_Provided entries_
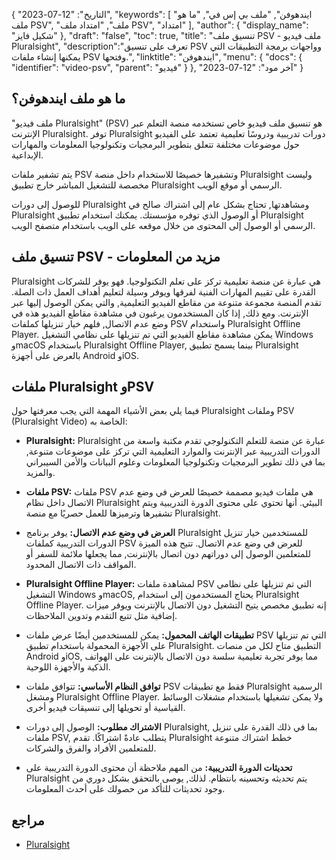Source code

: {
"التاريخ": "12-07-2023",
  "keywords": [
"ايندهوفن",
"ملف بي إس في",
"ما هو ملف PSV",
"ملف",
"امتداد ملف PSV",
"امتداد"
],
  "author": {
"display_name": "شكيل فايز"
},
"draft": "false",
"toc": true,
"title": "تنسيق ملف PSV - ملف فيديو Pluralsight",
  "description":"تعرف على تنسيق PSV وواجهات برمجة التطبيقات التي يمكنها إنشاء ملفات PSV وفتحها.",
"linktitle": "ايندهوفن",
  "menu": {
    "docs": {
      "identifier": "video-psv",
"parent": "فيديو"
}
},
"آخر مود": "12-07-2023"
}

## ما هو ملف ايندهوفن؟

"ملف فيديو Pluralsight" (PSV) هو تنسيق ملف فيديو خاص تستخدمه منصة التعلم عبر الإنترنت Pluralsight. توفر Pluralsight دورات تدريبية ودروسًا تعليمية تعتمد على الفيديو حول موضوعات مختلفة تتعلق بتطوير البرمجيات وتكنولوجيا المعلومات والمهارات الإبداعية.

يتم تشفير ملفات PSV وتشفيرها خصيصًا للاستخدام داخل منصة Pluralsight وليست مخصصة للتشغيل المباشر خارج تطبيق Pluralsight الرسمي أو موقع الويب.

للوصول إلى دورات Pluralsight ومشاهدتها, تحتاج بشكل عام إلى اشتراك صالح في Pluralsight أو الوصول الذي توفره مؤسستك. يمكنك استخدام تطبيق Pluralsight الرسمي أو الوصول إلى المحتوى من خلال موقعه على الويب باستخدام متصفح الويب.

## تنسيق ملف PSV - مزيد من المعلومات

Pluralsight هي عبارة عن منصة تعليمية تركز على تعلم التكنولوجيا. فهو يوفر للشركات القدرة على تقييم المهارات الفنية لفرقها ويوفر وسيلة لتعليم أهداف العمل ذات الصلة. تقدم المنصة مجموعة متنوعة من مقاطع الفيديو التعليمية, والتي يمكن الوصول إليها عبر الإنترنت. ومع ذلك, إذا كان المستخدمون يرغبون في مشاهدة مقاطع الفيديو هذه في وضع عدم الاتصال, فلهم خيار تنزيلها كملفات PSV واستخدام Pluralsight Offline Player. يمكن مشاهدة مقاطع الفيديو التي تم تنزيلها على نظامي التشغيل Windows وmacOS باستخدام Pluralsight Offline Player, بينما يسمح تطبيق Pluralsight بالعرض على أجهزة Android وiOS.

## ملفات Pluralsight وPSV

فيما يلي بعض الأشياء المهمة التي يجب معرفتها حول Pluralsight وملفات PSV (Pluralsight Video) الخاصة به:

- **Pluralsight:** Pluralsight عبارة عن منصة للتعلم التكنولوجي تقدم مكتبة واسعة من الدورات التدريبية عبر الإنترنت والموارد التعليمية التي تركز على موضوعات متنوعة, بما في ذلك تطوير البرمجيات وتكنولوجيا المعلومات وعلوم البيانات والأمن السيبراني والمزيد.

- **ملفات PSV:** ملفات PSV هي ملفات فيديو مصممة خصيصًا للعرض في وضع عدم الاتصال داخل نظام Pluralsight البيئي. أنها تحتوي على محتوى الدورة التدريبية ويتم تشفيرها وترميزها للعمل حصريًا مع منصة Pluralsight.

- **العرض في وضع عدم الاتصال:** يوفر برنامج Pluralsight للمستخدمين خيار تنزيل الدورات التدريبية كملفات PSV للعرض في وضع عدم الاتصال. تتيح هذه الميزة للمتعلمين الوصول إلى دوراتهم دون اتصال بالإنترنت, مما يجعلها ملائمة للسفر أو المواقف ذات الاتصال المحدود.

- **Pluralsight Offline Player:** لمشاهدة ملفات PSV التي تم تنزيلها على نظامي التشغيل Windows وmacOS, يحتاج المستخدمون إلى استخدام Pluralsight Offline Player. إنه تطبيق مخصص يتيح التشغيل دون الاتصال بالإنترنت ويوفر ميزات إضافية مثل تتبع التقدم وتدوين الملاحظات.

- **تطبيقات الهاتف المحمول:** يمكن للمستخدمين أيضًا عرض ملفات PSV التي تم تنزيلها على الأجهزة المحمولة باستخدام تطبيق Pluralsight. التطبيق متاح لكل من منصات Android وiOS, مما يوفر تجربة تعليمية سلسة دون الاتصال بالإنترنت على الهواتف الذكية والأجهزة اللوحية.

- **توافق النظام الأساسي:** تتوافق ملفات PSV فقط مع تطبيقات Pluralsight الرسمية ومشغل Pluralsight Offline Player. ولا يمكن تشغيلها باستخدام مشغلات الوسائط القياسية أو تحويلها إلى تنسيقات فيديو أخرى.

- **الاشتراك مطلوب:** الوصول إلى دورات Pluralsight, بما في ذلك القدرة على تنزيل ملفات PSV, يتطلب عادةً اشتراكًا. تقدم Pluralsight خطط اشتراك متنوعة للمتعلمين الأفراد والفرق والشركات.

- **تحديثات الدورة التدريبية:** من المهم ملاحظة أن محتوى الدورة التدريبية على Pluralsight يتم تحديثه وتحسينه بانتظام. لذلك, يوصى بالتحقق بشكل دوري من وجود تحديثات للتأكد من حصولك على أحدث المعلومات.

## مراجع
* [Pluralsight](https://en.wikipedia.org/wiki/Pluralsight)


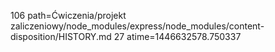 106 path=Ćwiczenia/projekt zaliczeniowy/node_modules/express/node_modules/content-disposition/HISTORY.md
27 atime=1446632578.750337
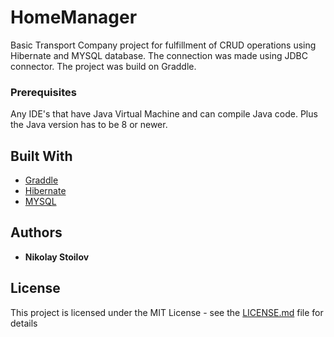 # HomeManager
Basic Transport Company project for fulfillment of CRUD operations using Hibernate and MYSQL database. The connection was made using JDBC connector. The project was build on Graddle.
### Prerequisites
Any IDE's that have Java Virtual Machine and can compile Java code.
Plus the Java version has to be 8 or newer.
## Built With
* [Graddle](https://gradle.org/)
* [Hibernate](https://hibernate.org/)
* [MYSQL](https://www.mysql.com/)
## Authors
* **Nikolay Stoilov**
## License

This project is licensed under the MIT License - see the [LICENSE.md](LICENSE.md) file for details
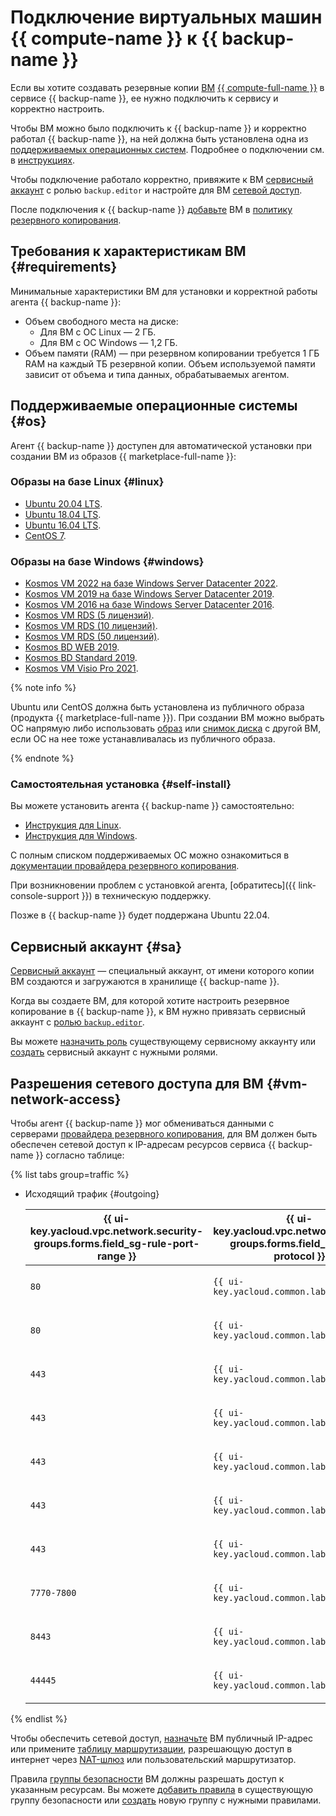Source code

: # Подключение виртуальных машин {{ compute-name }} к {{ backup-name }}

Если вы хотите создавать резервные копии [ВМ](../../compute/concepts/vm.md) [{{ compute-full-name }}](../../compute/) в сервисе {{ backup-name }}, ее нужно подключить к сервису и корректно настроить.

Чтобы ВМ можно было подключить к {{ backup-name }} и корректно работал {{ backup-name }}, на ней должна быть установлена одна из [поддерживаемых операционных систем](#os). Подробнее о подключении см. в [инструкциях](../operations/index.md#connect-vm).

Чтобы подключение работало корректно, привяжите к ВМ [сервисный аккаунт](#sa) с ролью `backup.editor` и настройте для ВМ [сетевой доступ](#vm-network-access).

После подключения к {{ backup-name }} [добавьте](../operations/policy-vm/attach-and-detach-vm.md#attach-vm) ВМ в [политику резервного копирования](policy.md).

## Требования к характеристикам ВМ {#requirements}

Минимальные характеристики ВМ для установки и корректной работы агента {{ backup-name }}:
* Объем свободного места на диске:
  * Для ВМ с ОС Linux — 2 ГБ.
  * Для ВМ с ОС Windows — 1,2 ГБ.
* Объем памяти (RAM) — при резервном копировании требуется 1 ГБ RAM на каждый ТБ резервной копии. Объем используемой памяти зависит от объема и типа данных, обрабатываемых агентом.

## Поддерживаемые операционные системы {#os}

Агент {{ backup-name }} доступен для автоматической установки при создании ВМ из образов {{ marketplace-full-name }}:

### Образы на базе Linux {#linux}

* [Ubuntu 20.04 LTS](/marketplace/products/yc/ubuntu-20-04-lts).
* [Ubuntu 18.04 LTS](/marketplace/products/yc/ubuntu-18-04-lts).
* [Ubuntu 16.04 LTS](/marketplace/products/yc/ubuntu-26-04-lts).
* [CentOS 7](/marketplace/products/yc/centos-7).

### Образы на базе Windows {#windows}

* [Kosmos VM 2022 на базе Windows Server Datacenter 2022](/marketplace/products/fotonsrv/kosmosvm2022).
* [Kosmos VM 2019 на базе Windows Server Datacenter 2019](/marketplace/products/fotonsrv/kosmosvm2019).
* [Kosmos VM 2016 на базе Windows Server Datacenter 2016](/marketplace/products/fotonsrv/kosmosvm2016).
* [Kosmos VM RDS (5 лицензий)](/marketplace/products/fotonsrv/kos-5-rds).
* [Kosmos VM RDS (10 лицензий)](/marketplace/products/fotonsrv/kos-10-rds).
* [Kosmos VM RDS (50 лицензий)](/marketplace/products/fotonsrv/kos-50-rds).
* [Kosmos BD WEB 2019](/marketplace/products/fotonsrv/kosmosbdweb2019).
* [Kosmos BD Standard 2019](/marketplace/products/fotonsrv/kosmosbdstd2019).
* [Kosmos VM Visio Pro 2021](/marketplace/products/fotonsrv/kosmosvisio).

{% note info %}

Ubuntu или CentOS должна быть установлена из публичного образа (продукта {{ marketplace-full-name }}). При создании ВМ можно выбрать ОС напрямую либо использовать [образ](../../compute/concepts/image.md) или [снимок диска](../../compute/concepts/snapshot.md) с другой ВМ, если ОС на нее тоже устанавливалась из публичного образа.

{% endnote %}

### Самостоятельная установка {#self-install}

Вы можете установить агента {{ backup-name }} самостоятельно:

* [Инструкция для Linux](../operations/connect-vm-linux.md).
* [Инструкция для Windows](../operations/connect-vm-windows.md).

С полным списком поддерживаемых ОС можно ознакомиться в [документации провайдера резервного копирования](https://docs.cyberprotect.ru/ru-RU/CyberBackupCloud/21.06/user/#supported-operating-systems-and-environments.html).

При возникновении проблем с установкой агента, [обратитесь]({{ link-console-support }}) в техническую поддержку.

Позже в {{ backup-name }} будет поддержана Ubuntu 22.04.

## Сервисный аккаунт {#sa}

[Сервисный аккаунт](../../iam/concepts/users/service-accounts.md) — специальный аккаунт, от имени которого копии ВМ создаются и загружаются в хранилище {{ backup-name }}.

Когда вы создаете ВМ, для которой хотите настроить резервное копирование в {{ backup-name }}, к ВМ нужно привязать сервисный аккаунт с [ролью `backup.editor`](../security/index.md).

Вы можете [назначить роль](../../iam/operations/sa/assign-role-for-sa.md) существующему сервисному аккаунту или [создать](../../iam/operations/sa/create.md) сервисный аккаунт с нужными ролями.

## Разрешения сетевого доступа для ВМ {#vm-network-access}

Чтобы агент {{ backup-name }} мог обмениваться данными с серверами [провайдера резервного копирования](index.md#providers), для ВМ должен быть обеспечен сетевой доступ к IP-адресам ресурсов сервиса {{ backup-name }} согласно таблице:

{% list tabs group=traffic %}

- Исходящий трафик {#outgoing}

  {{ ui-key.yacloud.vpc.network.security-groups.forms.field_sg-rule-port-range }} | {{ ui-key.yacloud.vpc.network.security-groups.forms.field_sg-rule-protocol }} | {{ ui-key.yacloud.vpc.network.security-groups.forms.field_sg-rule-destination }} | {{ ui-key.yacloud.vpc.network.security-groups.forms.field_sg-rule-cidr-blocks }}
  --- | --- | --- | ---
  `80` | `{{ ui-key.yacloud.common.label_tcp }}` | `{{ ui-key.yacloud.vpc.network.security-groups.forms.value_sg-rule-destination-cidr }}` | `213.180.193.0/24`
  `80` | `{{ ui-key.yacloud.common.label_tcp }}` | `{{ ui-key.yacloud.vpc.network.security-groups.forms.value_sg-rule-destination-cidr }}` | `213.180.204.0/24`
  `443` | `{{ ui-key.yacloud.common.label_tcp }}` | `{{ ui-key.yacloud.vpc.network.security-groups.forms.value_sg-rule-destination-cidr }}` | `84.47.172.0/24`
  `443` | `{{ ui-key.yacloud.common.label_tcp }}` | `{{ ui-key.yacloud.vpc.network.security-groups.forms.value_sg-rule-destination-cidr }}` | `84.201.181.0/24`
  `443` | `{{ ui-key.yacloud.common.label_tcp }}` | `{{ ui-key.yacloud.vpc.network.security-groups.forms.value_sg-rule-destination-cidr }}` | `178.176.128.0/24`
  `443` | `{{ ui-key.yacloud.common.label_tcp }}` | `{{ ui-key.yacloud.vpc.network.security-groups.forms.value_sg-rule-destination-cidr }}` | `213.180.193.0/24`
  `443` | `{{ ui-key.yacloud.common.label_tcp }}` | `{{ ui-key.yacloud.vpc.network.security-groups.forms.value_sg-rule-destination-cidr }}` | `213.180.204.0/24`
  `7770-7800` | `{{ ui-key.yacloud.common.label_tcp }}` | `{{ ui-key.yacloud.vpc.network.security-groups.forms.value_sg-rule-destination-cidr }}` | `84.47.172.0/24`
  `8443` | `{{ ui-key.yacloud.common.label_tcp }}` | `{{ ui-key.yacloud.vpc.network.security-groups.forms.value_sg-rule-destination-cidr }}` | `84.47.172.0/24`
  `44445` | `{{ ui-key.yacloud.common.label_tcp }}` | `{{ ui-key.yacloud.vpc.network.security-groups.forms.value_sg-rule-destination-cidr }}` | `51.250.1.0/24`

{% endlist %}

Чтобы обеспечить сетевой доступ, [назначьте](../../compute/operations/vm-control/vm-attach-public-ip.md) ВМ публичный IP-адрес или примените [таблицу маршрутизации](../../vpc/concepts/static-routes.md#rt-vm), разрешающую доступ в интернет через [NAT-шлюз](../../vpc/concepts/gateways.md) или пользовательский маршрутизатор. 

Правила [группы безопасности](../../vpc/concepts/security-groups.md) ВМ должны разрешать доступ к указанным ресурсам. Вы можете [добавить правила](../../vpc/operations/security-group-add-rule.md) в существующую группу безопасности или [создать](../../vpc/operations/security-group-create.md) новую группу с нужными правилами.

_What is needed_
Once you find the line with "Если вы хотите" above, print it and every line after it up to and including the line with "Чтобы подключение работало", exactly as written and nothing else.

_Response below_
Если вы хотите создавать резервные копии [ВМ](../../compute/concepts/vm.md) [{{ compute-full-name }}](../../compute/) в сервисе {{ backup-name }}, ее нужно подключить к сервису и корректно настроить.

Чтобы ВМ можно было подключить к {{ backup-name }} и корректно работал {{ backup-name }}, на ней должна быть установлена одна из [поддерживаемых операционных систем](#os). Подробнее о подключении см. в [инструкциях](../operations/index.md#connect-vm).

Чтобы подключение работало корректно, привяжите к ВМ [сервисный аккаунт](#sa) с ролью `backup.editor` и настройте для ВМ [сетевой доступ](#vm-network-access).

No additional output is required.